NC's IngateyGen Seeks Gene-Edited Solution for Peanut Allergy Conundrum
When Hortense Dodo sees a problem, she thinks solution.
So soon after she received her doctoral degree in molecular biology, Dodo decided she had a responsibility, as a scientist, to identify, and solve, a problem worthy of her training.
While working as an assistant professor at Alabama A&M University, Dodo learned that a colleague’s daughter had severe peanut allergies. The more Dodo learned about the precautions the family had to take to protect the girl from accidental peanut exposure or ingestion, the more fascinated she became with the life-threatening condition posed by this ubiquitous legume.
That’s why Dodo is now the co-founder and president of IngateyGen. It’s an ag biotech company in northeastern North Carolina’s Elizabeth City, a waterfront town known more for its fishing and oysters than its peanuts. The surrounding eastern North Carolina flatlands, however, are major peanut country.
According to the U.S. Food and Drug Administration, about a million American children are affected by peanut allergies. Symptoms can range from hives, swelling and digestive discomfort to constriction of the throat and airway and loss of blood flow to vital organs. Severe reactions can be fatal, even with appropriate and prompt treatment.
Allergic reactions can be triggered by direct contact, cross-contact (i.e., food exposed to peanuts during processing or handling) or even inhalation (i.e., breathing dust or aerosols containing peanut allergens).
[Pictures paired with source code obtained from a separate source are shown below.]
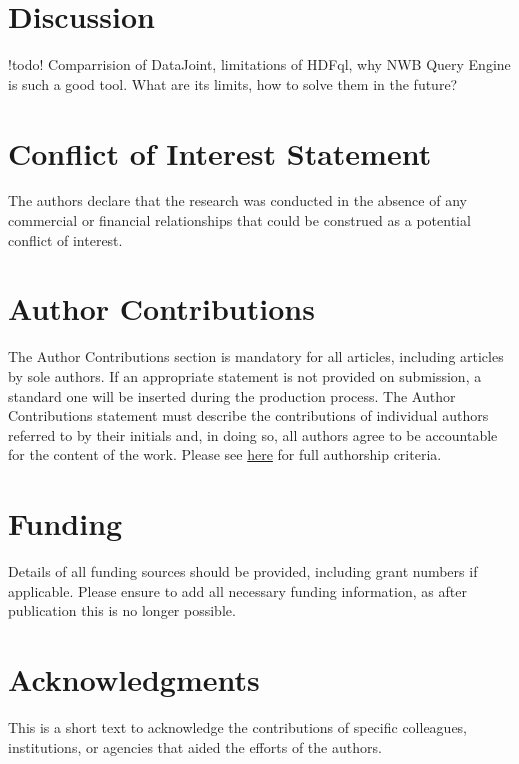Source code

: \documentclass[utf8]{frontiersSCNS} %
\begin{document}
\section{Discussion}
\label{Discussion}

!todo! Comparrision of DataJoint, limitations of HDFql, why NWB Query Engine is such a good tool. What are its limits, how to solve them in the future?



\section*{Conflict of Interest Statement}

The authors declare that the research was conducted in the absence of any commercial or financial relationships that could be construed as a potential conflict of interest.

\section*{Author Contributions}

The Author Contributions section is mandatory for all articles, including articles by sole authors. If an appropriate statement is not provided on submission, a standard one will be inserted during the production process. The Author Contributions statement must describe the contributions of individual authors referred to by their initials and, in doing so, all authors agree to be accountable for the content of the work. Please see  \href{http://home.frontiersin.org/about/author-guidelines#AuthorandContributors}{here} for full authorship criteria.

\section*{Funding}
Details of all funding sources should be provided, including grant numbers if applicable. Please ensure to add all necessary funding information, as after publication this is no longer possible.

\section*{Acknowledgments}
This is a short text to acknowledge the contributions of specific colleagues, institutions, or agencies that aided the efforts of the authors.
\end{document}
When Dodo got involved, she saw doctors helping people with their peanut allergies from “the human side.” As a plant scientist, Dodo said she wanted to explore solutions from “the plant side.”
A process and a patent for reducing allergens in peanuts
Peanuts contain numerous allergens -- substances that cause allergic reactions. In fact, there are 16 proteins in peanuts that are recognized as allergens. Three of them – Ara h 1, Ara h 2 and Ara h 3 – are considered major threats. They trigger an immunological response in more than 50% of the allergic population.
Dodo aimed to use RNA interference (RNAi), a biotechnology process discovered in the 1990s, to suppress the expression of the three major allergens and two minor allergens, 6 and 7 in peanuts. Her research led to a 12-step, 14-month process, which she patented in 2000.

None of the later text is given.